Dataset excerpts:
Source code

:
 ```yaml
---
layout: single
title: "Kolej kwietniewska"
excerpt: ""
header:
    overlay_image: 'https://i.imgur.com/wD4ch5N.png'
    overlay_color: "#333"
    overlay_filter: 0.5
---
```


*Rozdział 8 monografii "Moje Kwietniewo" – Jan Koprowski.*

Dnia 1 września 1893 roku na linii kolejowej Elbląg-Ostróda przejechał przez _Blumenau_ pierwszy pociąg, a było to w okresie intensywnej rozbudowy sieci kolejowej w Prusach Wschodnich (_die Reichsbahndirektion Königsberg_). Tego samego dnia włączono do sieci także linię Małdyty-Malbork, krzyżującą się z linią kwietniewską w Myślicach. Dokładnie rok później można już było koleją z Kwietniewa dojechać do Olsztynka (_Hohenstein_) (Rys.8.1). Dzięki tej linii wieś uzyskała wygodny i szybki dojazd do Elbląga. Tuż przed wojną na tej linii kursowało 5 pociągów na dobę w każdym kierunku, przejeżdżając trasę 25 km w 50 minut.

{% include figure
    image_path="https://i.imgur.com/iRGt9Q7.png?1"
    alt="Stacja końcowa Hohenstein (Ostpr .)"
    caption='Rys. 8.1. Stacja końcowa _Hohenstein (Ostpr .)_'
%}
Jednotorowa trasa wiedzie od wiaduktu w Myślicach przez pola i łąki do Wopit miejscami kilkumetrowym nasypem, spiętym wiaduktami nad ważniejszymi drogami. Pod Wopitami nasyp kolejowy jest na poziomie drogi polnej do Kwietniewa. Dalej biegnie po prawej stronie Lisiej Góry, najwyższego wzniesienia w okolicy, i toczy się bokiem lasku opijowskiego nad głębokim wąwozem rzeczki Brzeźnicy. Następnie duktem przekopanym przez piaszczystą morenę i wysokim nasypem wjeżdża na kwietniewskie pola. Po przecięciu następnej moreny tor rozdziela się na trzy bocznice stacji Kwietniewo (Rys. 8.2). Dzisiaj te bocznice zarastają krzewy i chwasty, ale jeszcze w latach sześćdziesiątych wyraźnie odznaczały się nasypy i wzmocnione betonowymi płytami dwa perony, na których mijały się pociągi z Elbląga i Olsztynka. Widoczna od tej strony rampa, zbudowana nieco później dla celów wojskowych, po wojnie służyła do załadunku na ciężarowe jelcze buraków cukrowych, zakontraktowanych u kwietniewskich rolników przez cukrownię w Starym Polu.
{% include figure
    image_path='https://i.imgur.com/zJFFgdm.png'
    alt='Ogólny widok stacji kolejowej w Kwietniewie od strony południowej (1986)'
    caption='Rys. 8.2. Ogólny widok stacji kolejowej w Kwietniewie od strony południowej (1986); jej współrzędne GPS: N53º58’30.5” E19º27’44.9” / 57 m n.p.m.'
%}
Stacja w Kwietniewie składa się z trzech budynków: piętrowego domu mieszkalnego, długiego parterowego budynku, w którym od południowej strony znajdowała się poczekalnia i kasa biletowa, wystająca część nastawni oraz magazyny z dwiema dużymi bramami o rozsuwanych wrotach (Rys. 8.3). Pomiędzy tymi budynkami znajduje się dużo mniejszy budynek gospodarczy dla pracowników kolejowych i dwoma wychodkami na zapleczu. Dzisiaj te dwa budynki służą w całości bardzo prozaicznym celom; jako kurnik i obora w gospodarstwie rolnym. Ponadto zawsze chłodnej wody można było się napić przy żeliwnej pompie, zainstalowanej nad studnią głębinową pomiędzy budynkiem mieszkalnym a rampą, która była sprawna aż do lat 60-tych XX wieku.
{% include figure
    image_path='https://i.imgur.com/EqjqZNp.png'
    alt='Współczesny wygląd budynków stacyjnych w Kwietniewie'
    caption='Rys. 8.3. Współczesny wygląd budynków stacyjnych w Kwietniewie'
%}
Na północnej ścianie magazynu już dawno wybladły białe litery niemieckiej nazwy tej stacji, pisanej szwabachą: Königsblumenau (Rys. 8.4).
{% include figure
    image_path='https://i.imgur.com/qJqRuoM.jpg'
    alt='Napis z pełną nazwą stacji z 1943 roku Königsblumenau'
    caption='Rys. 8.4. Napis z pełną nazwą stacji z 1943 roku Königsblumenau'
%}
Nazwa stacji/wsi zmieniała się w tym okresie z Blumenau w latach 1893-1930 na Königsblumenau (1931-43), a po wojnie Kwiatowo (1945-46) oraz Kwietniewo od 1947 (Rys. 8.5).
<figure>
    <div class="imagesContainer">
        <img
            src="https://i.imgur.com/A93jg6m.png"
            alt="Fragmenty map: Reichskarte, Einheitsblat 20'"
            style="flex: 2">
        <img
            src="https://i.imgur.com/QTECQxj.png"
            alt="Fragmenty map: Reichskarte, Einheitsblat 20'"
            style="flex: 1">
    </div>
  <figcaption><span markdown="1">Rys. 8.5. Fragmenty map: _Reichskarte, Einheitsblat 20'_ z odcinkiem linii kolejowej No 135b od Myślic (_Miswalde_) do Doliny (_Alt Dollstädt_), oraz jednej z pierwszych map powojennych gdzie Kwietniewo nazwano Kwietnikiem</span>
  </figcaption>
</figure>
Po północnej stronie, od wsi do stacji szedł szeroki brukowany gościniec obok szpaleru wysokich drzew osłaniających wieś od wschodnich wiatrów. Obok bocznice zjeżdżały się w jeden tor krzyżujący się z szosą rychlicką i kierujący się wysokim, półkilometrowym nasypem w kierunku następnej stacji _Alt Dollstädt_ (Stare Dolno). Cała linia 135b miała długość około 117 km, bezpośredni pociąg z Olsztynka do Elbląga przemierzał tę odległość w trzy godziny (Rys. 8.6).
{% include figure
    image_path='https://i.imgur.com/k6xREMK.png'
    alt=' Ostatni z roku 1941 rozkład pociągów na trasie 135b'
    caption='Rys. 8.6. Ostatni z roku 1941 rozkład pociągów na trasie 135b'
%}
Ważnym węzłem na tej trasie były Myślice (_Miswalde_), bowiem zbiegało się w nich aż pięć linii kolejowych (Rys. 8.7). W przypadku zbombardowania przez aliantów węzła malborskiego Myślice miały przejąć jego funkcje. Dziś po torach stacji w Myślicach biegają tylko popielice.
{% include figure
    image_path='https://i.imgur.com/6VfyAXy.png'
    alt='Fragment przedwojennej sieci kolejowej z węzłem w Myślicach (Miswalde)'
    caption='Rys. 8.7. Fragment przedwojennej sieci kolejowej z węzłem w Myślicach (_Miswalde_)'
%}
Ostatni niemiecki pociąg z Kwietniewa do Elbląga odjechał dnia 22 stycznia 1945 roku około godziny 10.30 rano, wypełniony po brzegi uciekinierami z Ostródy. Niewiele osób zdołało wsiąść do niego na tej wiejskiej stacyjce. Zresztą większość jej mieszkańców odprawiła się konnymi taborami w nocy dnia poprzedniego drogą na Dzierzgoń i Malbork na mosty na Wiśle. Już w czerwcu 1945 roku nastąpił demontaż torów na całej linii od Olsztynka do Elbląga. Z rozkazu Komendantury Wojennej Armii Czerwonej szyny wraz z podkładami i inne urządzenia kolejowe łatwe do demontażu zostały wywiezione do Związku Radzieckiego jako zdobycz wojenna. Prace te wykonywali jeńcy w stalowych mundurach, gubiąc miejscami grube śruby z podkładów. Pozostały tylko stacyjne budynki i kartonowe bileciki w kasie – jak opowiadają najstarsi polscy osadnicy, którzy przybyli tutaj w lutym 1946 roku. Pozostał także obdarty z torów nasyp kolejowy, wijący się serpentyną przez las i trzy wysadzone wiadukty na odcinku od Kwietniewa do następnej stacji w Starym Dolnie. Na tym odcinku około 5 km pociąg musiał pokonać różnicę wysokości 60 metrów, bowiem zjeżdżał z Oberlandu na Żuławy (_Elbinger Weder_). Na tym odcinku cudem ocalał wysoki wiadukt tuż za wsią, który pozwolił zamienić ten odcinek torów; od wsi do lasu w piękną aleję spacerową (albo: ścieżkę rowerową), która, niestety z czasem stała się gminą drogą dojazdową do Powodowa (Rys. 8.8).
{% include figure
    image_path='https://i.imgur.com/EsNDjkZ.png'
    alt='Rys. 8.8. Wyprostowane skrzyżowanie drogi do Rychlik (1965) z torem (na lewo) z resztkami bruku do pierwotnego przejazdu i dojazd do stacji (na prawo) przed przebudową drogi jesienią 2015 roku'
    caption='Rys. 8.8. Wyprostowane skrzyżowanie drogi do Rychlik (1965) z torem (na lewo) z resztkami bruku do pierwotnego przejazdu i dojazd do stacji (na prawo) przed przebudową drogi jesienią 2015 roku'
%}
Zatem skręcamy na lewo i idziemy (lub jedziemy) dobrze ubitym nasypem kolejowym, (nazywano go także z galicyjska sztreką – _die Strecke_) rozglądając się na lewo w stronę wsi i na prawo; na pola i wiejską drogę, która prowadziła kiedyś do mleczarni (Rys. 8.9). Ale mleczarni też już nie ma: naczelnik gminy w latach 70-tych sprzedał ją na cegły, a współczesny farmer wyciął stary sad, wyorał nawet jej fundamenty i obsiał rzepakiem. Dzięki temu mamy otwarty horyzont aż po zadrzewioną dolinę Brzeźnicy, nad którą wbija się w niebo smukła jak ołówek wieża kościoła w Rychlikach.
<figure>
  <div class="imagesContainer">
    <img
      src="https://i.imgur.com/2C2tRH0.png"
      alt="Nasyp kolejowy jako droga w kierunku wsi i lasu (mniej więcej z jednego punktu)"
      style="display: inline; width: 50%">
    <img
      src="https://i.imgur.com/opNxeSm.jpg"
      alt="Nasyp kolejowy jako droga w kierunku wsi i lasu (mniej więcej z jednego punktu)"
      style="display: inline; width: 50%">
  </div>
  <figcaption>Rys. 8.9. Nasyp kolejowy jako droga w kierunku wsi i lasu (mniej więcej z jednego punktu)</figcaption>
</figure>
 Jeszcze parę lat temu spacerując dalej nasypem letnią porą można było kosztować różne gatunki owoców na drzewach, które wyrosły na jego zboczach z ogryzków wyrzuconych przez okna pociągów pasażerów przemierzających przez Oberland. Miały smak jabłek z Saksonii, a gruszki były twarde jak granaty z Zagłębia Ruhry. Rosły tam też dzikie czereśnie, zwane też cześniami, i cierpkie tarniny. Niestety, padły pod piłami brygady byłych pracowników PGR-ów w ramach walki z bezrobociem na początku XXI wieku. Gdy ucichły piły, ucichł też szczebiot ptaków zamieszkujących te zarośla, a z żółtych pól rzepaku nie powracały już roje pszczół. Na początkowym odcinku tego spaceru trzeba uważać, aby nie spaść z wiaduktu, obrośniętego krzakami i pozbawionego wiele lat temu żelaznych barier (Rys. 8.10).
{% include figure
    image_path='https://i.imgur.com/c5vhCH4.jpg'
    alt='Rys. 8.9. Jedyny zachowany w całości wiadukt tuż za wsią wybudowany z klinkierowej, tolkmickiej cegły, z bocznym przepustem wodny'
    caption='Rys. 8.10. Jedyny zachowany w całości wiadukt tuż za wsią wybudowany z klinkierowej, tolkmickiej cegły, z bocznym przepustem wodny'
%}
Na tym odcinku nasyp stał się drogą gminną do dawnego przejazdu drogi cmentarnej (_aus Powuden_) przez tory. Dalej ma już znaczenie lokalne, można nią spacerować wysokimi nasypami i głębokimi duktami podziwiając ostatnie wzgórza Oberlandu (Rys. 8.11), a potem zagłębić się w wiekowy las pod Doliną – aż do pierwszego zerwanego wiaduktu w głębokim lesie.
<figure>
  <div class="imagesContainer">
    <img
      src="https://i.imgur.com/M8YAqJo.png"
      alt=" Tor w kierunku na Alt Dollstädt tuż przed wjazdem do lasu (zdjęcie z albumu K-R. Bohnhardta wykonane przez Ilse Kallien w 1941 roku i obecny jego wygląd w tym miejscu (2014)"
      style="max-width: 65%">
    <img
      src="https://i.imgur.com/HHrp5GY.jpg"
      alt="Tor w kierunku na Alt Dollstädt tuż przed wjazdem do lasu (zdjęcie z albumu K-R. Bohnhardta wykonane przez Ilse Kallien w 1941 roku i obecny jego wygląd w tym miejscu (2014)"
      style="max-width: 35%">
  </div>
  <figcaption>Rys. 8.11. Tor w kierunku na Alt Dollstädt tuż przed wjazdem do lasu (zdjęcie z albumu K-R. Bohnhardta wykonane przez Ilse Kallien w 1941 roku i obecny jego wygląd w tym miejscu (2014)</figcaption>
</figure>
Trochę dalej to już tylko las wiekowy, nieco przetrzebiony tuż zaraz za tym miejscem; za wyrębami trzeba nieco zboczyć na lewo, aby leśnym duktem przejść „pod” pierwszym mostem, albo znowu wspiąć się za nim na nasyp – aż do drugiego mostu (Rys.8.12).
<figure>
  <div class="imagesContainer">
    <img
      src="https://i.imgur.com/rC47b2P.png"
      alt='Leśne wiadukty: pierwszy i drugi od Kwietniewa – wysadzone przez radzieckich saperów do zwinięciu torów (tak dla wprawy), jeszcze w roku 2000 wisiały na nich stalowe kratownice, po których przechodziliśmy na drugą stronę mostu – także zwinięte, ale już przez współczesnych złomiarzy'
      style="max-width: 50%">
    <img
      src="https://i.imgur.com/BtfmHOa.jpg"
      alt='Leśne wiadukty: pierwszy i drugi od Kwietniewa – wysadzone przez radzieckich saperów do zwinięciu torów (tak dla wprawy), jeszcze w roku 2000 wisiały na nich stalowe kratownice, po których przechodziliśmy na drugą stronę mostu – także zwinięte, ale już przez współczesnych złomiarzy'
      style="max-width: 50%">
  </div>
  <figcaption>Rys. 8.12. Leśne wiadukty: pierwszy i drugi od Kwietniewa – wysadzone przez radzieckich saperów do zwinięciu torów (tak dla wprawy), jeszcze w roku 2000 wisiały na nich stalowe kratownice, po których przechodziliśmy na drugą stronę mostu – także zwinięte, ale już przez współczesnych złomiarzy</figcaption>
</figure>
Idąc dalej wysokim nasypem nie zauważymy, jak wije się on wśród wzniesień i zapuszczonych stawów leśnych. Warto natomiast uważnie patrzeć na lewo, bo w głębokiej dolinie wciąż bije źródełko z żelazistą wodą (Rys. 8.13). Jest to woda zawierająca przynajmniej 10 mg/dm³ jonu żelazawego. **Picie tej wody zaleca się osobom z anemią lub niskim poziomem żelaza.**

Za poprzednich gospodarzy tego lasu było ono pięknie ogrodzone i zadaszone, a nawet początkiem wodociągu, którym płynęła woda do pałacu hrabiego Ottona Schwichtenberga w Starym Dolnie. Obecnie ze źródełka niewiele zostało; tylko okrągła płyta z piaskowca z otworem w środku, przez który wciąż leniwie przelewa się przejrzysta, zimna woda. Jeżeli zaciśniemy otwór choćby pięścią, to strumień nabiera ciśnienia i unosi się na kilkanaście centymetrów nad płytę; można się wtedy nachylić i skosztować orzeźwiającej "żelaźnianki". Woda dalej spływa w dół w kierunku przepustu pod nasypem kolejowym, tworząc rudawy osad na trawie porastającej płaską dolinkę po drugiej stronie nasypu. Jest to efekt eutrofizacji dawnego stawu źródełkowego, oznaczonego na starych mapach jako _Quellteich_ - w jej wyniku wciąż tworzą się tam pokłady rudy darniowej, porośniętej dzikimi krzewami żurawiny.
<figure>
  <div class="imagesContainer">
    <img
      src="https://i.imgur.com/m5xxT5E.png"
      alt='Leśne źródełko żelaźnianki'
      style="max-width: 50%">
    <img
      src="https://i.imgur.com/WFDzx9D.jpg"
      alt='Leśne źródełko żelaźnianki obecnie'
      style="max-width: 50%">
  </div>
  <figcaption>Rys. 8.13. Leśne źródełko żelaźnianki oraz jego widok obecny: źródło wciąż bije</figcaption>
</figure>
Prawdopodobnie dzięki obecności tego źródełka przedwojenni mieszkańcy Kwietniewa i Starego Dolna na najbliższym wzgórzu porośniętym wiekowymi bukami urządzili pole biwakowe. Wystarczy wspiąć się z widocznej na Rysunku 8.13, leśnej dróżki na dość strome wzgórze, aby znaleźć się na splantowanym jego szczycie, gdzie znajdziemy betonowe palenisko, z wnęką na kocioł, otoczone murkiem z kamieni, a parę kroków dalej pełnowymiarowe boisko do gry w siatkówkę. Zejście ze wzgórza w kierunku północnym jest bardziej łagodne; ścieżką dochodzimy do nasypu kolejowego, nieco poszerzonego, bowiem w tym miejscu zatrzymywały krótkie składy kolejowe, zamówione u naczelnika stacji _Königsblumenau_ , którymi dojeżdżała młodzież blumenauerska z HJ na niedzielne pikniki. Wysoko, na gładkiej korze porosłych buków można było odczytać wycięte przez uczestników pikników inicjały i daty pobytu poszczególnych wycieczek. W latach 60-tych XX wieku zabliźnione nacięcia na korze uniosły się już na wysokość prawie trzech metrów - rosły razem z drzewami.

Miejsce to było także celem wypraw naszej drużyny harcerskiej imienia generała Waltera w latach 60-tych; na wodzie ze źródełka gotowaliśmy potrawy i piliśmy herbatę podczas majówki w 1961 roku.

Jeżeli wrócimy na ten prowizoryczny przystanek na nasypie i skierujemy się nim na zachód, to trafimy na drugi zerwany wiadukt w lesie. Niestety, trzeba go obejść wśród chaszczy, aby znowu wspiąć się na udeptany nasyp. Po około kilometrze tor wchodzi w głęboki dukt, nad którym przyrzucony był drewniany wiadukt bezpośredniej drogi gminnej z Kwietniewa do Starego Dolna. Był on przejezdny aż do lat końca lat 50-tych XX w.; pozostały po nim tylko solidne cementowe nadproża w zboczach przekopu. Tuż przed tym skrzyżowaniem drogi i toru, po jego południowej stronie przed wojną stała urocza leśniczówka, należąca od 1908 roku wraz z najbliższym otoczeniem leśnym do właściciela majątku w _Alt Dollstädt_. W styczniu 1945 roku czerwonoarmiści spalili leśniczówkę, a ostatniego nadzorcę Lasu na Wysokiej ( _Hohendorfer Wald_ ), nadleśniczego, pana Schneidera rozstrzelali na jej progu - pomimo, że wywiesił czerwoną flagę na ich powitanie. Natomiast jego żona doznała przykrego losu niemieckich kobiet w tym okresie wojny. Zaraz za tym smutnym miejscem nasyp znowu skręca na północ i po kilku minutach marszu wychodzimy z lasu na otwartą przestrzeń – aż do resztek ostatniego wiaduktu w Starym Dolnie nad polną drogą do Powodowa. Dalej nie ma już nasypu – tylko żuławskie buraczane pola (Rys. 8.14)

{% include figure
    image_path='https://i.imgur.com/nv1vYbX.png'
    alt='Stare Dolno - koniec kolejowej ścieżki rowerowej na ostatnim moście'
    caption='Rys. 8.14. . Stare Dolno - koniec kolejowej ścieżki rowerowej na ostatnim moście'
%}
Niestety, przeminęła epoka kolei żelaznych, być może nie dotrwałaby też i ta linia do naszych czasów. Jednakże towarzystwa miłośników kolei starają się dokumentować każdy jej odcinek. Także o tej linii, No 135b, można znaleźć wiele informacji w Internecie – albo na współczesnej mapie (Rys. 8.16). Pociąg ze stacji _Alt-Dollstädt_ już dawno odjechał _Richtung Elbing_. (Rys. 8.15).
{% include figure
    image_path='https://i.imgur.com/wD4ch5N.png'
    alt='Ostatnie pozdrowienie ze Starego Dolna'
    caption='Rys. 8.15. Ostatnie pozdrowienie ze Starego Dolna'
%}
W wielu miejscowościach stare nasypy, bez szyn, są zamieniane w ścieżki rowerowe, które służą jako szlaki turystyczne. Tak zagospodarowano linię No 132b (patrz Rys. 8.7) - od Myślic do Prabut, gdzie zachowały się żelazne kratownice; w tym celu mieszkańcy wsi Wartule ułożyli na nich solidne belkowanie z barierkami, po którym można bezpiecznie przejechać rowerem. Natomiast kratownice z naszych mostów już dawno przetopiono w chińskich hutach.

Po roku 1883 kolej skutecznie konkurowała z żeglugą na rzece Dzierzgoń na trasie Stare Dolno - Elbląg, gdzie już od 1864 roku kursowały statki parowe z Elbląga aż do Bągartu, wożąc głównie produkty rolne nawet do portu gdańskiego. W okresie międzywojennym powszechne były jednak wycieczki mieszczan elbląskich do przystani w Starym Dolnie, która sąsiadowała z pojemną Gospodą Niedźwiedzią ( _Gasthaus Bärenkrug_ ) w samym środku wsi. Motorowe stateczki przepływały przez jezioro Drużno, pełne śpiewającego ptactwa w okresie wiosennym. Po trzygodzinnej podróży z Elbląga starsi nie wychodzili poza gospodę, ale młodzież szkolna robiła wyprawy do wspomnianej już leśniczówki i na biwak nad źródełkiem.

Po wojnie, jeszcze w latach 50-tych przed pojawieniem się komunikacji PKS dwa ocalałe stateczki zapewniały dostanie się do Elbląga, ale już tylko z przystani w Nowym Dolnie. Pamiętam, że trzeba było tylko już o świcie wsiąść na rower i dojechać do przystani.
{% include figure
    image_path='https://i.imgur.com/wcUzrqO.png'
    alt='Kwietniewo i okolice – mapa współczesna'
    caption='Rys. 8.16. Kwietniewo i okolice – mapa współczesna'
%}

[WORK TO BE COMPLETED]: Set down only the line containing "alt='Kwietniewo i okolice" and the lines after it through the end, exactly as they appear above.

[REPLY TO THE TASK]:
    alt='Kwietniewo i okolice – mapa współczesna'
    caption='Rys. 8.16. Kwietniewo i okolice – mapa współczesna'
%}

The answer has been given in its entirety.